Re: [PATCH 2/8] introduce the device async action mechanism

From: Rafael J. Wysocki
Date: Mon Jul 20 2009 - 12:24:00 EST


On Friday 17 July 2009, Zhang Rui wrote:
> On Fri, 2009-07-17 at 09:11 +0800, Rafael J. Wysocki wrote:
> > On Thursday 16 July 2009, Zhang Rui wrote:
> > > On Wed, 2009-07-15 at 21:00 +0800, Arjan van de Ven wrote:
> > > > On Wed, 15 Jul 2009 15:38:36 +0800
> > > > Zhang Rui <rui.zhang@xxxxxxxxx> wrote:
> > > >
> > > > > Introduce the device async action mechanism.
> > > > >
> > > > > In order to speed up Linux suspend/resume/shutdown process,
> > > > > we introduce the device async action mechanism that allow devices
> > > > > to suspend/resume/shutdown asynchronously.
> > > > >
> > > > > The basic idea is that,
> > > > > if the suspend/resume/shutdown process of a device set,
> > > > > including a root device and its child devices, are independent of
> > > > > other devices, we create an async domain for this device set,
> > > > > and make them suspend/resume/shutdown asynchronously.
> > > >
> > > > Hi,
> > > >
> > > > I have some concerns about having an async domain per device(group)
> > > > rather than having one async domain for all of this,
> > >
> > > ïwe create an async domain ONLY if we are sure that the device group is
> > > independent with the other devices.
> > >
> > > and IMO, using multiple async domains brings real device async actions.
> > > For example, in S3 resume case, there are two device groups:
> > > device group1: device1, device2, device3
> > > device group2: device4, device5, device6
> > >
> > > If they share the global domain, we may get:ï
> > > device group1: device1(cookie 1), device2(cookie 4), device3(cookie 5)
> > > device group2: device4(cookie 2), device5(cookie 3), device6(cookie 6)
> > >
> > > this is not real asynchronous resume because
> > > device3 needs to call async_synchronize_cookie(5) before resume itself.
> > > which means that device4 and device5 must be resumed before device3.
> > >
> > > But if multiple async domain is used, we get:
> > > ïdevice group1: device1(cookie 1), device2(cookie 2), device3(cookie 3)
> > > device group2: device4(cookie 1), device5(cookie 2), device6(cookie 3)
> > >
> > > device group1 and group2 can be resumed asynchronously.
> > >
> > >
> > > Another example, in my previous test,
> > > 1. sata controller. takes 0.4s to resume.
> > > 2. usb, including uchi and ehci controller takes 1.4s to resume
> > > 3. ACPI battery takes 0.3s to resume.
> > > 3. all the other devices take 0.2s to resume.
> > >
> > > sata, usb and ACPI battery are independent device groups.
> > > If we use multiple async domains, we can reduce the total device resume
> > > time from 2.3s to a little more than 1.4s because there are a lot of
> > > sleep in usb resume process.
> > > But if we share the global async domain, the total resume time can only
> > > be reduced to about 2.1s because sata, usb and ACPI battery are actually
> > > resumed synchronously.
> >
> > Well, first, I'm not really sure that using the async _boot_ infrastructure for
> > that is a good choice.
>
> IMO, kernel/async.c provides good interfaces that can be used not only
> in boot phrase.
> it's generic enough for suspend/resume.

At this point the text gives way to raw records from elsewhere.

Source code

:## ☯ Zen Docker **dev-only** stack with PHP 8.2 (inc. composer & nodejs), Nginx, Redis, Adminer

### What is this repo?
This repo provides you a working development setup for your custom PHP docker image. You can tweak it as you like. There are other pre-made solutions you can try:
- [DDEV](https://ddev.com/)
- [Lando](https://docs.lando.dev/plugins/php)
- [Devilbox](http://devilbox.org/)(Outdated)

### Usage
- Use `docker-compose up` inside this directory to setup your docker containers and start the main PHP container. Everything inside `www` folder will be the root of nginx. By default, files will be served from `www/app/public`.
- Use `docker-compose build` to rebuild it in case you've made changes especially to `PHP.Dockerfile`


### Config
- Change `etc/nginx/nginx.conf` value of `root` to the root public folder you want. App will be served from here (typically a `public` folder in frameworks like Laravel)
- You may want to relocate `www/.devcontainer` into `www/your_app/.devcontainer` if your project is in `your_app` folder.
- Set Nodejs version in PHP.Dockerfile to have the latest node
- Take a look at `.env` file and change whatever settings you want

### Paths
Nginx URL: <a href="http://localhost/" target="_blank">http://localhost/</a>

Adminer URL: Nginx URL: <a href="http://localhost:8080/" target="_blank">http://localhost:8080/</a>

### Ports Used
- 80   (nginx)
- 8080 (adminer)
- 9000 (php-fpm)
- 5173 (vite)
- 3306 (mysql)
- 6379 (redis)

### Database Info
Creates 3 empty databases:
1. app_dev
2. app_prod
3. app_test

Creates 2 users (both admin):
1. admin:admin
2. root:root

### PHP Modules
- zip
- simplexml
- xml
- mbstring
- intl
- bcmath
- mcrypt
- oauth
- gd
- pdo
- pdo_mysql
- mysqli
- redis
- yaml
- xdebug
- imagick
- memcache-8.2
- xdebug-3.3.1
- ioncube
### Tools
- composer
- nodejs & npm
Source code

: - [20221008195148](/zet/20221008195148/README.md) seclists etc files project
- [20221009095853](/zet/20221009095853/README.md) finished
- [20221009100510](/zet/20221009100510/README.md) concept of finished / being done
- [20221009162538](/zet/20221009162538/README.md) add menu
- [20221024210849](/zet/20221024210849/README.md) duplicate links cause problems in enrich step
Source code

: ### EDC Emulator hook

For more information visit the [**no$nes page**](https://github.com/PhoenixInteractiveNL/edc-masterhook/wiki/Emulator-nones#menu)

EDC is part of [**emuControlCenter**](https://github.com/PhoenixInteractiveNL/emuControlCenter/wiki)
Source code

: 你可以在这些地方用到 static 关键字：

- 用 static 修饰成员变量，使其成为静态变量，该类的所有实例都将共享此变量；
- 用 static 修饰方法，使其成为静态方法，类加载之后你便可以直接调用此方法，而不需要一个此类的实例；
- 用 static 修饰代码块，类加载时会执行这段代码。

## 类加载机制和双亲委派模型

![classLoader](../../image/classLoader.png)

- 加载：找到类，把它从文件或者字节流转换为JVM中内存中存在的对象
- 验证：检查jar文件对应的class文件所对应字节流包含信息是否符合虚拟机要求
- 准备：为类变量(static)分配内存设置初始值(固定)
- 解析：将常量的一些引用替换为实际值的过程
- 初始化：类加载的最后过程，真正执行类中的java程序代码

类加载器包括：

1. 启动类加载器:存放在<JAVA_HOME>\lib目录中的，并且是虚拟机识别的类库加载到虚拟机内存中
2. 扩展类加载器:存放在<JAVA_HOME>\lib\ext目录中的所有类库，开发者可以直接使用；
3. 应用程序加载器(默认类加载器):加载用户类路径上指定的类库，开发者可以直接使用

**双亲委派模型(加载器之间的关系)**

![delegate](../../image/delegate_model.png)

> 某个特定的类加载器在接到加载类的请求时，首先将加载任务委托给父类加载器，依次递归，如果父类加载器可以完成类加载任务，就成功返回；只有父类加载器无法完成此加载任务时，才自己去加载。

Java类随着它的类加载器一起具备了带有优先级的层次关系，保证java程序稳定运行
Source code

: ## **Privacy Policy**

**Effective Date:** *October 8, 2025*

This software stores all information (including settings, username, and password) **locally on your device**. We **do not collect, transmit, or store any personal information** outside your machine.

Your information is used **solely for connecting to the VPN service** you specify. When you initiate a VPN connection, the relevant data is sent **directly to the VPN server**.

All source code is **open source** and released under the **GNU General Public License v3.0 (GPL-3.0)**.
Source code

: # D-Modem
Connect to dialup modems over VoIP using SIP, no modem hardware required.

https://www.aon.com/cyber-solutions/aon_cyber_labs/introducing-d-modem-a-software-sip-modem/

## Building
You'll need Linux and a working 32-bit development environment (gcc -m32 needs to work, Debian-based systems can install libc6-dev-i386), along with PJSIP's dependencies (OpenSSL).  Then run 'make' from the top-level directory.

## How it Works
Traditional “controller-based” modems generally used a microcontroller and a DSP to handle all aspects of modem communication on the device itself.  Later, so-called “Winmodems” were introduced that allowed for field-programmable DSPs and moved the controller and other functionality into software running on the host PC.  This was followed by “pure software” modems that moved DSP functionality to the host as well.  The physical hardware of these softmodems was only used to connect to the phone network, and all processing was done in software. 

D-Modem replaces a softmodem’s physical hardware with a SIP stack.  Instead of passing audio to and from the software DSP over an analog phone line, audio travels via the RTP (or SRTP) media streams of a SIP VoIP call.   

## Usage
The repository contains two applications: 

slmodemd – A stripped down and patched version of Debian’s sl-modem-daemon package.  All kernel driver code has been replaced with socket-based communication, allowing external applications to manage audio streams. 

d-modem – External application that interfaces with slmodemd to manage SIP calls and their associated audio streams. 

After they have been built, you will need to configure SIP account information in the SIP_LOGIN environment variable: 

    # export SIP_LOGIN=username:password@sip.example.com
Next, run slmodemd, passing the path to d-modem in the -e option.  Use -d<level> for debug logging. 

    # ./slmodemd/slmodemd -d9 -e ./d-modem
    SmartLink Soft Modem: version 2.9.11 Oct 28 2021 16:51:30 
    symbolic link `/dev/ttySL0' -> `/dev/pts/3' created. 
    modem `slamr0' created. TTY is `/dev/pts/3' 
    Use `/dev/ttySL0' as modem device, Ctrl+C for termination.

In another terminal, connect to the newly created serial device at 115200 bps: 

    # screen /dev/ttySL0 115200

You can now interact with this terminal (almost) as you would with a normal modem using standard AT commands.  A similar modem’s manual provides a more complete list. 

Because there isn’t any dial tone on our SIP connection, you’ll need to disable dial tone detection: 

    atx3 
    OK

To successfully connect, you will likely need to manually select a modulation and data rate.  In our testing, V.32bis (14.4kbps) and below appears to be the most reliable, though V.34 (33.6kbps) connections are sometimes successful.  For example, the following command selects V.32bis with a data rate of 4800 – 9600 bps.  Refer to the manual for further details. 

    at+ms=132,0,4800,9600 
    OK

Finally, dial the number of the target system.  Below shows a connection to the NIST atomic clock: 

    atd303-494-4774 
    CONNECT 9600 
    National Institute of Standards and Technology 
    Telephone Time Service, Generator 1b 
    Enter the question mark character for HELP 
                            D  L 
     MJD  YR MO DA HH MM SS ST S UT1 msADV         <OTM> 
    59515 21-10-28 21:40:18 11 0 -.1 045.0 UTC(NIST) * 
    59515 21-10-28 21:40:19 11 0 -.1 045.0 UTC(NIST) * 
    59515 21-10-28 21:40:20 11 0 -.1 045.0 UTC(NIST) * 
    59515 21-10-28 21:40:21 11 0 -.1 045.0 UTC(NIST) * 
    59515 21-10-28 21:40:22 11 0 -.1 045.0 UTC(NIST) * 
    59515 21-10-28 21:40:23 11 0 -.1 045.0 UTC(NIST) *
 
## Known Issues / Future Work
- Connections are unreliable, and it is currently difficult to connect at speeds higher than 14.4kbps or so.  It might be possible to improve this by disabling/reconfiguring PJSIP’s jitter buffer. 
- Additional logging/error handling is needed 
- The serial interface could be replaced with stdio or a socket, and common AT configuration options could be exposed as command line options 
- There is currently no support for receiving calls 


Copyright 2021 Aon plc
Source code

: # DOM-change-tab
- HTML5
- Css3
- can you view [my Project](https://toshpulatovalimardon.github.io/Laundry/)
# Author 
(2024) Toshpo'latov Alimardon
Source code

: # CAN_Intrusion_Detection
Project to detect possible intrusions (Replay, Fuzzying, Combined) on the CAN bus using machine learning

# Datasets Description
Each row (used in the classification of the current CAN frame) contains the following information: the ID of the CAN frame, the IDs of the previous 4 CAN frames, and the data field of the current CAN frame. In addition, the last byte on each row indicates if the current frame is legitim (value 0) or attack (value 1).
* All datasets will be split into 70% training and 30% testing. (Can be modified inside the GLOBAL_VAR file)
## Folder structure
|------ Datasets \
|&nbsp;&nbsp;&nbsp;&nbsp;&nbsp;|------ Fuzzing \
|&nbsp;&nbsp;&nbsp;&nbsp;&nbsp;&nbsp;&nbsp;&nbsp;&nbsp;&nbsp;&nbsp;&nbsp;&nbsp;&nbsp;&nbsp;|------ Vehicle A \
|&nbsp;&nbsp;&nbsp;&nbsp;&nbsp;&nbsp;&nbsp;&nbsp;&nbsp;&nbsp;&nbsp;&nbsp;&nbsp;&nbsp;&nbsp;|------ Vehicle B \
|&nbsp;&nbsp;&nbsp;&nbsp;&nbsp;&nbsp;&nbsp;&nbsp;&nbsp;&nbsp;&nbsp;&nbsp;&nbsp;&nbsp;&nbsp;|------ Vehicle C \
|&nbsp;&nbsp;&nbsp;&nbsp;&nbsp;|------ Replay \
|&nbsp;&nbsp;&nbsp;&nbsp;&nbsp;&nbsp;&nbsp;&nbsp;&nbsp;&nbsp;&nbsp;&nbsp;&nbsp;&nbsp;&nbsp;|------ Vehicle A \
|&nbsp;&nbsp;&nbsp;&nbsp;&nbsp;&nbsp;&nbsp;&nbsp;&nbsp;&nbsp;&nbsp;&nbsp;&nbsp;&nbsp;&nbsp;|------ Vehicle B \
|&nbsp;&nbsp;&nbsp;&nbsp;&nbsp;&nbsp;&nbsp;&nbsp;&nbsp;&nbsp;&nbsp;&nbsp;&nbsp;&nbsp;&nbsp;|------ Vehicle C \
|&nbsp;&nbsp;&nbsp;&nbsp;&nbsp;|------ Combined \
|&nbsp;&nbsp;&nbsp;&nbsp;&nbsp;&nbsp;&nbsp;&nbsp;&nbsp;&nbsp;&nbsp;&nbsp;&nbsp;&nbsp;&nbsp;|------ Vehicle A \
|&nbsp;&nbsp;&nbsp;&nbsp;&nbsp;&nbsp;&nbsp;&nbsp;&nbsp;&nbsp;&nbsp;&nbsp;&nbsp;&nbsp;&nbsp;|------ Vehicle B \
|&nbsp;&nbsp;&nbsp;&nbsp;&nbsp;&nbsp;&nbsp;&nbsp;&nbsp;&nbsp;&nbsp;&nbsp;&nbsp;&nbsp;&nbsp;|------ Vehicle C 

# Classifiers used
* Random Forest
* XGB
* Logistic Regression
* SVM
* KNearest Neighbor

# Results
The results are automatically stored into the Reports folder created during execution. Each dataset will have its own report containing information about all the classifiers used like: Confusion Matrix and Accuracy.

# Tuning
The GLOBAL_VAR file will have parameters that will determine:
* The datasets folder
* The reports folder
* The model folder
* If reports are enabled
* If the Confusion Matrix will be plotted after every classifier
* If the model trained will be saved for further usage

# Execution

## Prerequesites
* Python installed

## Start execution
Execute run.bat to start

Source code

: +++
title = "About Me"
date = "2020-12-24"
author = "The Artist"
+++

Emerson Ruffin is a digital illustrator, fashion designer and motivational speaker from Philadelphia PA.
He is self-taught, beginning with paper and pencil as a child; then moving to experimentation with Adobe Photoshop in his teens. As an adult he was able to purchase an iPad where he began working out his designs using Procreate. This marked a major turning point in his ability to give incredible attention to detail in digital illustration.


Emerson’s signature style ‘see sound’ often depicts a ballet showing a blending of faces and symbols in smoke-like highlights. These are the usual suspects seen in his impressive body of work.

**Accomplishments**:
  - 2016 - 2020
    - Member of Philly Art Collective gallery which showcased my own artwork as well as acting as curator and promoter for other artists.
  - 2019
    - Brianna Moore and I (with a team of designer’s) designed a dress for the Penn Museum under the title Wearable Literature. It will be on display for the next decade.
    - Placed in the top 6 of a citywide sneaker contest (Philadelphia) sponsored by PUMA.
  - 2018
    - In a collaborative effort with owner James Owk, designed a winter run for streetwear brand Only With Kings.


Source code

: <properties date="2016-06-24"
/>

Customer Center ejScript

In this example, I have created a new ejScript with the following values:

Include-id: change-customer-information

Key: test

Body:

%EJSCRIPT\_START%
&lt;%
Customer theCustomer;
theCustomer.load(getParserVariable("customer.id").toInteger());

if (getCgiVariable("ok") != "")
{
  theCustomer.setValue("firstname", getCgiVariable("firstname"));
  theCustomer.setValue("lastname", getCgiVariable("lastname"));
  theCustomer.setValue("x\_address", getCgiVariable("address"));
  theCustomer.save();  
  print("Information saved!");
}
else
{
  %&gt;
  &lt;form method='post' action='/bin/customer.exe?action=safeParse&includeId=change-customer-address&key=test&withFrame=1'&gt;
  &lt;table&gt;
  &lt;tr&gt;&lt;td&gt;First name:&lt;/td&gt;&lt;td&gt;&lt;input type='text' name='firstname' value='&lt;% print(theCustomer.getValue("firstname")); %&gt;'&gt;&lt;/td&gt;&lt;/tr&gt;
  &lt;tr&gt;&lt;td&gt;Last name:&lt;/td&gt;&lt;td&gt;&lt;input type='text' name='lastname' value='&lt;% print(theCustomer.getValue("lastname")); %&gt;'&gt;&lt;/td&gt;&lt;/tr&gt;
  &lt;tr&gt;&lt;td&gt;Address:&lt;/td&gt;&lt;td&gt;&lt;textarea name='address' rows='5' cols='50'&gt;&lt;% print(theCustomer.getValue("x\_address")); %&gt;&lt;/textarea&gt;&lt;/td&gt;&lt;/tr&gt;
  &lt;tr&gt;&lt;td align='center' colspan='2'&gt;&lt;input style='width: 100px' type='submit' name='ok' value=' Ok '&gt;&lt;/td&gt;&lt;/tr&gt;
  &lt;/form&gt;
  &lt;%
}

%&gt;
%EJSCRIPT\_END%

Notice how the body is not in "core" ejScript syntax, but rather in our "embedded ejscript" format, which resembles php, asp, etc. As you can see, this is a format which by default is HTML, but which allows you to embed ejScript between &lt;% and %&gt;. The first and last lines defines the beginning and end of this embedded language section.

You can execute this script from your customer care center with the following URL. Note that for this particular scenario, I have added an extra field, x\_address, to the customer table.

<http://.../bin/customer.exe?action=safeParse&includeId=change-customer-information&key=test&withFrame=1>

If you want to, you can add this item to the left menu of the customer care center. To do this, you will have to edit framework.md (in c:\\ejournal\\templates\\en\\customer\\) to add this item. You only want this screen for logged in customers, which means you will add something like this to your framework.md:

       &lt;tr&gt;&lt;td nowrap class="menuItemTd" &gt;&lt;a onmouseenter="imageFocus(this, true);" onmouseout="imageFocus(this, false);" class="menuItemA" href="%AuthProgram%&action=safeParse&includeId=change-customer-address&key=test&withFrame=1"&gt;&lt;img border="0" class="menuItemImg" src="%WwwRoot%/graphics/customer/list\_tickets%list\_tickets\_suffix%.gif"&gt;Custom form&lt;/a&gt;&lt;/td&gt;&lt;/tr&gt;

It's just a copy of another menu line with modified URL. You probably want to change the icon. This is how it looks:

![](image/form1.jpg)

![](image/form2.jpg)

Well, if that were not your opinion, you certainly wouldn't post patches using
it. :-)

> > During suspend-resume we know dependencies between
> > devices beforehand, at least in theory, so we can use them.
> >
> that's why I use multiple async domains. :)
> One domain for a device group.

And how exactly the device groups are defined?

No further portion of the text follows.